Rekomendowane odpowiedzi

Opublikowano

witam,

pierwszy raz zabieram głos na tym forum więc proszę o wyrozumiałość

Jakiś czas temu moje rybki (pyszczaki) załapały ospę. Wyleczyłem je za pomocą Ichtio tropicala, i uratowałem część rybek, ale zaraz po tej kuracji wydaje mi się że woda zrobiła się destylowana, i mimo braku kropek na rybkach, zaczęły mi padać jedna po drugiej. Wtedy to właśnie uratowałem życie w akwarium dodając Sera Bio Nitrivec (biostarter jak kto woli). Woda wyklarowała się idealnie rybki przestały odchodzić do św. Piotra, ale....pojawiły się mi na kamieniach zielono szaro czarne "glony". Próbowałem usunąć je szczoteczką szorowałem zaparcie ale kamienie zaledwie lekko pojaśniały. Pomóżcie czym się tego pozbyć?

zdjęcia poniżej lub a>

20112011822.jpg20112011826.jpg20112011824.jpg20112011825.jpg

Opublikowano

Czy nie było tak że do akwarium wlałeś wody, szybko wrzuciłeś rybki, po niedługim czasie pojawiła się ospa? Po przeprowadzeniu leczenia, pomimo braku ospy ryby dalej padały a ty nawet nie zrobiłeś podstawowych testów?
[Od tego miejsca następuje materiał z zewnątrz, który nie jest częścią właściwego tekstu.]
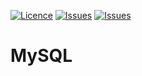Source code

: [![Licence](https://img.shields.io/github/license/bishtanuj/mysql?style=for-the-badge)](./LICENSE)
[![Issues](https://img.shields.io/github/issues/bishtanuj/mysql?style=for-the-badge)](./ISSUES)
[![Issues](https://img.shields.io/github/issues/bishtanuj/mysql?style=for-the-badge)](./ISSUES)

# MySQL
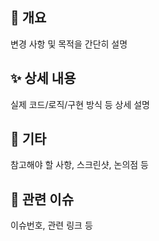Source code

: ## 📝 개요
변경 사항 및 목적을 간단히 설명

## ✨ 상세 내용
실제 코드/로직/구현 방식 등 상세 설명

## 📌 기타
참고해야 할 사항, 스크린샷, 논의점 등

## 🔗 관련 이슈
이슈번호, 관련 링크 등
Jeśli jest tak jak mówię, to na początku ryby padały na ospę, potem osłabione padały bo parametry wody były nie halo, teraz cykl powolutku się stabilizuje i pojawiają ci się okrzemki.

Opublikowano
Czy nie było tak że do akwarium wlałeś wody, szybko wrzuciłeś rybki, po niedługim czasie pojawiła się ospa? Po przeprowadzeniu leczenia, pomimo braku ospy ryby dalej padały a ty nawet nie zrobiłeś podstawowych testów?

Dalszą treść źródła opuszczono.